Word for word, repeat all of the entries.

Material shown START

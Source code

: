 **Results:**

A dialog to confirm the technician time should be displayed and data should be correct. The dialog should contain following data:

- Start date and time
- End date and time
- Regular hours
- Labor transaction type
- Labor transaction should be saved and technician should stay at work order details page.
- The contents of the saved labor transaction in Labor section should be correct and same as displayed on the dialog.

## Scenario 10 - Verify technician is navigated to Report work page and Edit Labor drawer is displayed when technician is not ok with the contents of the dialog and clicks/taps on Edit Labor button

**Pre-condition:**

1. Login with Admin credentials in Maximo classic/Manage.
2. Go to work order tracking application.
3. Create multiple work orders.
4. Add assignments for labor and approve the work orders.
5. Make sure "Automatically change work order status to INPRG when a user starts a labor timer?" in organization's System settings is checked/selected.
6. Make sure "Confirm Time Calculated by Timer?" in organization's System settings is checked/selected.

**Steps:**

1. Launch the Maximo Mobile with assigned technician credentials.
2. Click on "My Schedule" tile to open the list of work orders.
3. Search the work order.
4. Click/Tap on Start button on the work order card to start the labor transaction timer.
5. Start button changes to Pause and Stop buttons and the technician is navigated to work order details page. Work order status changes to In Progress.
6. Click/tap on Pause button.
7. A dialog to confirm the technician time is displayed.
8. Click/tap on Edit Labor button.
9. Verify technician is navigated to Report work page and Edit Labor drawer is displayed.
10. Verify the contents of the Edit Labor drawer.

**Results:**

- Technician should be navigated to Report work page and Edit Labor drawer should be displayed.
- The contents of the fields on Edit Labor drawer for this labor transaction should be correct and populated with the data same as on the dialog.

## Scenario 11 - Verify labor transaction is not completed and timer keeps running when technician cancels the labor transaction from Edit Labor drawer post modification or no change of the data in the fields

Material shown END

• **Finished task**:
Source code

: **Results:**

A dialog to confirm the technician time should be displayed and data should be correct. The dialog should contain following data:

- Start date and time
- End date and time
- Regular hours
- Labor transaction type
- Labor transaction should be saved and technician should stay at work order details page.
- The contents of the saved labor transaction in Labor section should be correct and same as displayed on the dialog.

## Scenario 10 - Verify technician is navigated to Report work page and Edit Labor drawer is displayed when technician is not ok with the contents of the dialog and clicks/taps on Edit Labor button

**Pre-condition:**

1. Login with Admin credentials in Maximo classic/Manage.
2. Go to work order tracking application.
3. Create multiple work orders.
4. Add assignments for labor and approve the work orders.
5. Make sure "Automatically change work order status to INPRG when a user starts a labor timer?" in organization's System settings is checked/selected.
6. Make sure "Confirm Time Calculated by Timer?" in organization's System settings is checked/selected.

**Steps:**

1. Launch the Maximo Mobile with assigned technician credentials.
2. Click on "My Schedule" tile to open the list of work orders.
3. Search the work order.
4. Click/Tap on Start button on the work order card to start the labor transaction timer.
5. Start button changes to Pause and Stop buttons and the technician is navigated to work order details page. Work order status changes to In Progress.
6. Click/tap on Pause button.
7. A dialog to confirm the technician time is displayed.
8. Click/tap on Edit Labor button.
9. Verify technician is navigated to Report work page and Edit Labor drawer is displayed.
10. Verify the contents of the Edit Labor drawer.

**Results:**

- Technician should be navigated to Report work page and Edit Labor drawer should be displayed.
- The contents of the fields on Edit Labor drawer for this labor transaction should be correct and populated with the data same as on the dialog.

## Scenario 11 - Verify labor transaction is not completed and timer keeps running when technician cancels the labor transaction from Edit Labor drawer post modification or no change of the data in the fields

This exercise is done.